Researchers from Freie Universität Berlin, the Leibniz Institute for Science and Mathematics Education, and Boston College offer a new perspective on results from large-scale educational assessments and a more meaningful way of comparing outcomes
No 067/2021 from Apr 23, 2021
Professor Steffi Pohl, a researcher at Freie Universität Berlin, is part of an international team taking an in-depth look at large-scale educational assessments such as PISA ("Programme for International Student Assessment"). In a new study, the team has analyzed the PISA results from a different perspective. Their findings show that when it comes to assessing student performance in school, it’s not just the academic ability of the students that makes a difference. It turns out that outcomes are based on complex student behavior. When taking tests, students tend to use a mixture of skill and strategy, and these strategies can vary; for example, some students tend to prioritize speed over accuracy when answering exam questions, while for others the opposite is true. The researchers believe that at present it is not always possible to clearly define which aspect of student behavior most influences PISA outcomes and to what extent assessments fail to factor in these aspects equally for all students - something that could have particular implications for country rankings. The research findings were published in the journal Science.

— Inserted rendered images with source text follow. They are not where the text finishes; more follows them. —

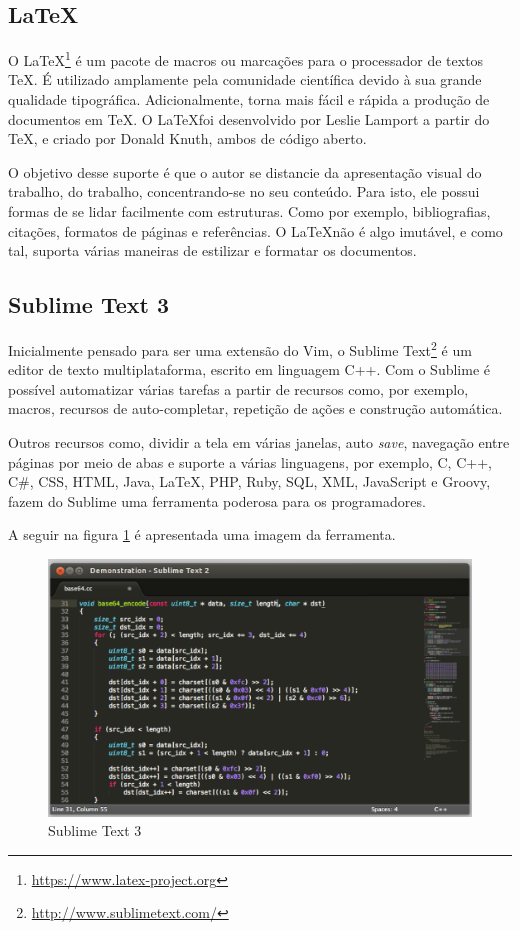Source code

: \subsection{LaTeX}

O \LaTeX\footnote{\url{https://www.latex-project.org}} é um pacote de macros ou marcações para o processador de textos \TeX. É utilizado amplamente pela comunidade científica devido à sua grande qualidade tipográfica. Adicionalmente, torna mais fácil e rápida a produção de documentos em \TeX. O \LaTeX foi desenvolvido por Leslie Lamport a partir do \TeX, e criado por Donald Knuth, ambos de código aberto.

O objetivo desse suporte é que o autor se distancie da apresentação visual do trabalho, do trabalho, concentrando-se no seu conteúdo. Para isto, ele possui formas de se lidar facilmente com estruturas. Como por exemplo, bibliografias, citações, formatos de páginas e referências. O \LaTeX não é algo imutável, e como tal, suporta várias maneiras de estilizar e formatar os documentos.

\subsection{Sublime Text 3}

Inicialmente pensado para ser uma extensão do Vim, o Sublime Text\footnote{\url{http://www.sublimetext.com/}} é um editor de texto multiplataforma, escrito em linguagem C++. Com o Sublime é possível automatizar várias tarefas a partir de recursos como, por exemplo, macros, recursos de auto-completar, repetição de ações e construção automática.

Outros recursos como, dividir a tela em várias janelas, auto \textit{save}, navegação entre páginas por meio de abas e suporte a várias linguagens, por exemplo, C, C++, C\#, CSS, HTML, Java, \LaTeX, PHP, Ruby, SQL, XML, JavaScript e Groovy, fazem do Sublime uma ferramenta poderosa para os programadores.

A seguir na figura \ref{sublime} é apresentada uma imagem da ferramenta.

\begin{figure}[!h]
	\centering
	\includegraphics[scale=0.35]{figuras/capitulo3/sublime.eps}
	\caption{Sublime Text 3}
	\label{sublime}
\end{figure}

Large-scale assessments like PISA have a huge impact on policy-makers in the field of education. Since the Organization for Economic Cooperation and Development (OECD) published the results of the first PISA study in December 2001, public debate on education in Germany - a country that did comparatively badly in the study - has centered around primary and secondary education before broadening to include pre-schools and kindergartens along with the teacher training system.
The authors of the new study suggest that it is important to differentiate between the various factors that play a role in answering questions in exams. These factors include accuracy (whether the answer to a question is correct), speed (how long it takes to answer a question), and response propensity (how many questions a student answers in the time available). To measure student test-taking strategies, the researchers use log data from computerized testing. They examine, for example, the amount of time a student spends on each question and use statistical models to describe what takes place. These techniques make it possible to get a more precise picture of how exactly students answer questions. The study also shows that there are differences between countries in terms of the typical strengths of their students. In some countries, students tend to work carefully with a high degree of accuracy. But because they spend so much time ensuring their answers are correct, they tend to answer fewer questions overall. In other countries, students tend to complete all the questions quickly, but this leads to them making more mistakes.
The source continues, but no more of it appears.